Aim of the task – Your answer must be an exact copy of the records, with no pictures included.
::: Source data
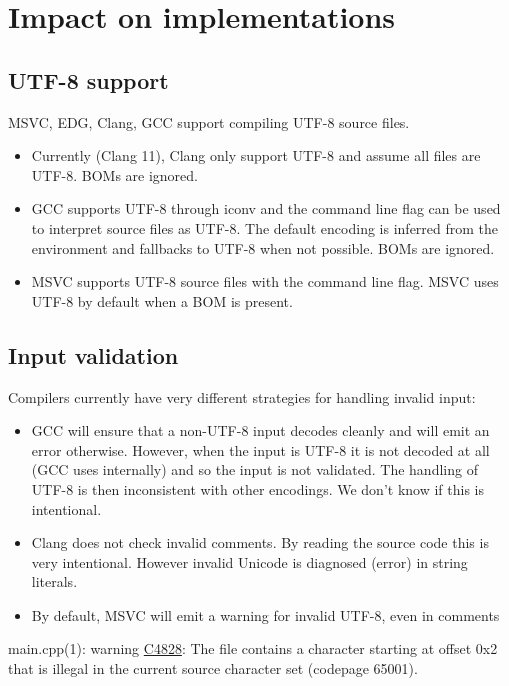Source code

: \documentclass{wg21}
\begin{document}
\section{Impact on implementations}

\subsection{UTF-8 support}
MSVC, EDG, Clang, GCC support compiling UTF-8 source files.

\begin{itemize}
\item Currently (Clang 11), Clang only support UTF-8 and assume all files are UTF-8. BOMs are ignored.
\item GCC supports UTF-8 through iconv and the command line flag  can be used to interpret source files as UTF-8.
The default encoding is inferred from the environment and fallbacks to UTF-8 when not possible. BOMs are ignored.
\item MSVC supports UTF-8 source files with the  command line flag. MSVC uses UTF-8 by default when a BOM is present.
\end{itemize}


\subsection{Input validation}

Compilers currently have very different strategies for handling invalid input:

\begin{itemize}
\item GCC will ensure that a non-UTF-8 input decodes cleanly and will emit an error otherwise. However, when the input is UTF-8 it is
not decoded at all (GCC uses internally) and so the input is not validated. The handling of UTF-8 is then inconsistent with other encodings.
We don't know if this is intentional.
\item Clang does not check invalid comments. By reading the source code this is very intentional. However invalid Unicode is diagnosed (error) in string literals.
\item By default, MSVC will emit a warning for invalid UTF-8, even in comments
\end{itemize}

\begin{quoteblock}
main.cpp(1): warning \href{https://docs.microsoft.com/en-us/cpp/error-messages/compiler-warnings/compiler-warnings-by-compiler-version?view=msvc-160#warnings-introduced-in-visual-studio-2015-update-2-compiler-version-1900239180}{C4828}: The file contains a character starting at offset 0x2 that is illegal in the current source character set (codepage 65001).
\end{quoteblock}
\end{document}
::::::
Response to this task –
Source code

: \documentclass{wg21}
\begin{document}
\section{Impact on implementations}

\subsection{UTF-8 support}
MSVC, EDG, Clang, GCC support compiling UTF-8 source files.

\begin{itemize}
\item Currently (Clang 11), Clang only support UTF-8 and assume all files are UTF-8. BOMs are ignored.
\item GCC supports UTF-8 through iconv and the command line flag  can be used to interpret source files as UTF-8.
The default encoding is inferred from the environment and fallbacks to UTF-8 when not possible. BOMs are ignored.
\item MSVC supports UTF-8 source files with the  command line flag. MSVC uses UTF-8 by default when a BOM is present.
\end{itemize}


\subsection{Input validation}

Compilers currently have very different strategies for handling invalid input:

\begin{itemize}
\item GCC will ensure that a non-UTF-8 input decodes cleanly and will emit an error otherwise. However, when the input is UTF-8 it is
not decoded at all (GCC uses internally) and so the input is not validated. The handling of UTF-8 is then inconsistent with other encodings.
We don't know if this is intentional.
\item Clang does not check invalid comments. By reading the source code this is very intentional. However invalid Unicode is diagnosed (error) in string literals.
\item By default, MSVC will emit a warning for invalid UTF-8, even in comments
\end{itemize}

\begin{quoteblock}
main.cpp(1): warning \href{https://docs.microsoft.com/en-us/cpp/error-messages/compiler-warnings/compiler-warnings-by-compiler-version?view=msvc-160#warnings-introduced-in-visual-studio-2015-update-2-compiler-version-1900239180}{C4828}: The file contains a character starting at offset 0x2 that is illegal in the current source character set (codepage 65001).
\end{quoteblock}
\end{document}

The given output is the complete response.